- AVAILABLE DATA -

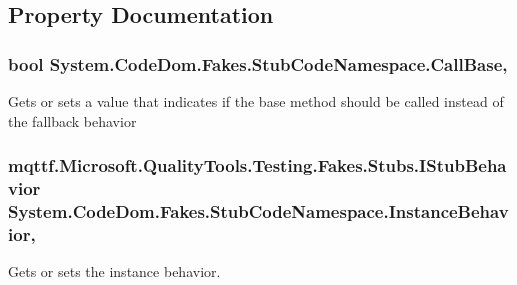 \subsection{Property Documentation}
\hypertarget{class_system_1_1_code_dom_1_1_fakes_1_1_stub_code_namespace_aa88340ba2642fd78a176e430f6148b10}{
\subsubsection[{Call\-Base}]{\setlength{\rightskip}{0pt plus 5cm}bool System.\-Code\-Dom.\-Fakes.\-Stub\-Code\-Namespace.\-Call\-Base\hspace{0.3cm}{\ttfamily [get]}, {\ttfamily [set]}}}\label{class_system_1_1_code_dom_1_1_fakes_1_1_stub_code_namespace_aa88340ba2642fd78a176e430f6148b10}


Gets or sets a value that indicates if the base method should be called instead of the fallback behavior

\hypertarget{class_system_1_1_code_dom_1_1_fakes_1_1_stub_code_namespace_adc35d64cc86730455944ed8f8a50e48a}{
\subsubsection[{Instance\-Behavior}]{\setlength{\rightskip}{0pt plus 5cm}mqttf.\-Microsoft.\-Quality\-Tools.\-Testing.\-Fakes.\-Stubs.\-I\-Stub\-Behavior System.\-Code\-Dom.\-Fakes.\-Stub\-Code\-Namespace.\-Instance\-Behavior\hspace{0.3cm}{\ttfamily [get]}, {\ttfamily [set]}}}\label{class_system_1_1_code_dom_1_1_fakes_1_1_stub_code_namespace_adc35d64cc86730455944ed8f8a50e48a}


Gets or sets the instance behavior.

- ABOUT THIS EXERCISE -
I would like you to report every line in the listing above that contains "rightskip".

- ANSWER TO THE EXERCISE -
\subsubsection[{Call\-Base}]{\setlength{\rightskip}{0pt plus 5cm}bool System.\-Code\-Dom.\-Fakes.\-Stub\-Code\-Namespace.\-Call\-Base\hspace{0.3cm}{\ttfamily [get]}, {\ttfamily [set]}}}\label{class_system_1_1_code_dom_1_1_fakes_1_1_stub_code_namespace_aa88340ba2642fd78a176e430f6148b10}
\subsubsection[{Instance\-Behavior}]{\setlength{\rightskip}{0pt plus 5cm}mqttf.\-Microsoft.\-Quality\-Tools.\-Testing.\-Fakes.\-Stubs.\-I\-Stub\-Behavior System.\-Code\-Dom.\-Fakes.\-Stub\-Code\-Namespace.\-Instance\-Behavior\hspace{0.3cm}{\ttfamily [get]}, {\ttfamily [set]}}}\label{class_system_1_1_code_dom_1_1_fakes_1_1_stub_code_namespace_adc35d64cc86730455944ed8f8a50e48a}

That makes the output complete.